-- Data shown follows --
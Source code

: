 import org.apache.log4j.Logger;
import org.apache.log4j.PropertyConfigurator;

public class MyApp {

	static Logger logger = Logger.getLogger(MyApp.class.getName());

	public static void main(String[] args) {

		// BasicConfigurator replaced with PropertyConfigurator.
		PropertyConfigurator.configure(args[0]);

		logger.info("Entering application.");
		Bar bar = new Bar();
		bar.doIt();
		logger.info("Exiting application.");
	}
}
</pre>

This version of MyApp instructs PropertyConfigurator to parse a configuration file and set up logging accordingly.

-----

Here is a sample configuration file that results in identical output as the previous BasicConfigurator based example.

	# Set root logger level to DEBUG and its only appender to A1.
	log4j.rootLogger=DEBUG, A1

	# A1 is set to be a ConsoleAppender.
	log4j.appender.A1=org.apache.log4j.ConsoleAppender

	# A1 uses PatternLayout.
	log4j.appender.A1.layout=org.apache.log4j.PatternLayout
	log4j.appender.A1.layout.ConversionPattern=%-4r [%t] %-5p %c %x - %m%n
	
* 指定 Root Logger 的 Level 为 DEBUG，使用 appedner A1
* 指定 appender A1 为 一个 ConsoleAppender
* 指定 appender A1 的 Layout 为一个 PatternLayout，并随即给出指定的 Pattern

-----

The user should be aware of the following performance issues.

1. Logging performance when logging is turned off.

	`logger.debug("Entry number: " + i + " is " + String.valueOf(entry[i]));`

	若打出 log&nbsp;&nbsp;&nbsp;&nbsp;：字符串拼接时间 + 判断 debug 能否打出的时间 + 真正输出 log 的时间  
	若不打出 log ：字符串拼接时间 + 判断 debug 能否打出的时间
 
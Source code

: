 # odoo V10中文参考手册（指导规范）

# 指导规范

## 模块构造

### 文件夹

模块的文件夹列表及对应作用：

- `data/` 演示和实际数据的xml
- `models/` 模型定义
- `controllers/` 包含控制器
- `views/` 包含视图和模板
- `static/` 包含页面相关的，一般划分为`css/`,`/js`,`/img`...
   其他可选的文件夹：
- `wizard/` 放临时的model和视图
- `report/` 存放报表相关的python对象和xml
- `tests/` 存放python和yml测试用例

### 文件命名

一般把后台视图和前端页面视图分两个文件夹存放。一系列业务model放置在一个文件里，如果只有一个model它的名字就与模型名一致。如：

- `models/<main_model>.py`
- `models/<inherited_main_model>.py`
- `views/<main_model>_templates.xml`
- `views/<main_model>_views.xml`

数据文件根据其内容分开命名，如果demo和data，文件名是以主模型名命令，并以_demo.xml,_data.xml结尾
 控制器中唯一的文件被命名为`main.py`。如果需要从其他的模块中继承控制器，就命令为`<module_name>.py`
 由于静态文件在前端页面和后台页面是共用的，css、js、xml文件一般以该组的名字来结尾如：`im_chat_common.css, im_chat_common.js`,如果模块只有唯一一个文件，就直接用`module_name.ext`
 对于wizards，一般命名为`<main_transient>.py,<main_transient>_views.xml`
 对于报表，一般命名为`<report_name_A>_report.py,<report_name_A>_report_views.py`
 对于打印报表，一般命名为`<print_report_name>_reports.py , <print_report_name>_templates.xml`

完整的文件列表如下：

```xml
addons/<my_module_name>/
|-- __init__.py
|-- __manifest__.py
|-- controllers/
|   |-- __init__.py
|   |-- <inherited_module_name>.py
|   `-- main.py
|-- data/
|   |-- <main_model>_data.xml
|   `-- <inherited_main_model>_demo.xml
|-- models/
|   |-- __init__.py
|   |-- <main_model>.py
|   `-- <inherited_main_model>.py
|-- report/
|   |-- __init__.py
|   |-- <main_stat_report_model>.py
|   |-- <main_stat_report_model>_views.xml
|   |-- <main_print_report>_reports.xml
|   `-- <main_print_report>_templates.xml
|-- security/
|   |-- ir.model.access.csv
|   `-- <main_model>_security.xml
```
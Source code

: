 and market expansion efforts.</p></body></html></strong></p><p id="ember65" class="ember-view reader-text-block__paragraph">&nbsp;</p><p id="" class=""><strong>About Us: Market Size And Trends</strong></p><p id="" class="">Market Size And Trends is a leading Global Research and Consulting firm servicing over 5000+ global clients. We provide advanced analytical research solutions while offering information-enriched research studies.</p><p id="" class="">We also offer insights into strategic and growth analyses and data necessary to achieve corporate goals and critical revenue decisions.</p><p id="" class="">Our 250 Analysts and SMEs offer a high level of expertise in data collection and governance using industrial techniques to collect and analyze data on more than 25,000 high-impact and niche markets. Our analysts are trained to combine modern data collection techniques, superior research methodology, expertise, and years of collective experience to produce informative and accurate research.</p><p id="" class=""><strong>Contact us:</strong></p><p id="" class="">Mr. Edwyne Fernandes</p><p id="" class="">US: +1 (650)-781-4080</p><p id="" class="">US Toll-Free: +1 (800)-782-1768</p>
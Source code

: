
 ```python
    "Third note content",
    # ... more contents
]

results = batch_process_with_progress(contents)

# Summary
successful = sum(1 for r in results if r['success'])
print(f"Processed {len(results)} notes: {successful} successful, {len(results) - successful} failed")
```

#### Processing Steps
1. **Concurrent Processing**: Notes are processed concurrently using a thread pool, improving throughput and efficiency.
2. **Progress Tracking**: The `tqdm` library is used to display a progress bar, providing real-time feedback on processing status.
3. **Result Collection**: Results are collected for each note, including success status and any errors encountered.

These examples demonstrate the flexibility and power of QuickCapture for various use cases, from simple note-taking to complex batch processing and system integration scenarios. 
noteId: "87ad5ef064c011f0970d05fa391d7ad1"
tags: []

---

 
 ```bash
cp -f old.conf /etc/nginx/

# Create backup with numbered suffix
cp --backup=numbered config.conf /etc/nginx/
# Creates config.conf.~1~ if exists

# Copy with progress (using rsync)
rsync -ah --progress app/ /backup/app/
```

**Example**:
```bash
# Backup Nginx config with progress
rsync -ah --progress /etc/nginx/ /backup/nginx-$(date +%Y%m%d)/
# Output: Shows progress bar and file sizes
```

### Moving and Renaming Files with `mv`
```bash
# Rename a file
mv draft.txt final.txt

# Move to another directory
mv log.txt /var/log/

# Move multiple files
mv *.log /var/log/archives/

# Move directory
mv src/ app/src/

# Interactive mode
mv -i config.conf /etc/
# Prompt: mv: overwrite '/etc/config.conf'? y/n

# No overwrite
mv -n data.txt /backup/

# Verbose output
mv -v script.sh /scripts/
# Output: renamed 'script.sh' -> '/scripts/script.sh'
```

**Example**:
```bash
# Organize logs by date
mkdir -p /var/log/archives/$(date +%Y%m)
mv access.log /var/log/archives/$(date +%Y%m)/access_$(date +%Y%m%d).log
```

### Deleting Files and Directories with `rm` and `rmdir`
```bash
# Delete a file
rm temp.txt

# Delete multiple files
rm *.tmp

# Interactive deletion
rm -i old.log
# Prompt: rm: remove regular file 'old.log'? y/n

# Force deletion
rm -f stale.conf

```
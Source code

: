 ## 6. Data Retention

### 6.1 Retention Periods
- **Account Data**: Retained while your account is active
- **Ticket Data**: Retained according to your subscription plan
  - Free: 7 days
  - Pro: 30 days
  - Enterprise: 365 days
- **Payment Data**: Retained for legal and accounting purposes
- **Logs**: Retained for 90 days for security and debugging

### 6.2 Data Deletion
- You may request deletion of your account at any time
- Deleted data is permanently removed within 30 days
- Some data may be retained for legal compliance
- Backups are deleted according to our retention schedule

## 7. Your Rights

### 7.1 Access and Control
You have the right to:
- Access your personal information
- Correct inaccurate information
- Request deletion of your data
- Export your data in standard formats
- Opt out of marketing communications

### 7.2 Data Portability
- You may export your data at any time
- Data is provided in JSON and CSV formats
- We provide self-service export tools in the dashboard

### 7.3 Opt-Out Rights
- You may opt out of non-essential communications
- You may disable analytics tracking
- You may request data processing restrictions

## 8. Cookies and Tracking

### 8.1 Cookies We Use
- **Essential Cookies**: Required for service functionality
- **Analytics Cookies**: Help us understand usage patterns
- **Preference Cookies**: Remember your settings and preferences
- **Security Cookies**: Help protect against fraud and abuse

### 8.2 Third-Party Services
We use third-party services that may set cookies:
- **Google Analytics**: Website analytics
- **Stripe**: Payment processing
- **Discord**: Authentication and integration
-- Data shown concluded --
_Problem description_:
Each line of the data in which the string "directory" appears needs to be copied.

_Response box_:
# Move to another directory
# Move directory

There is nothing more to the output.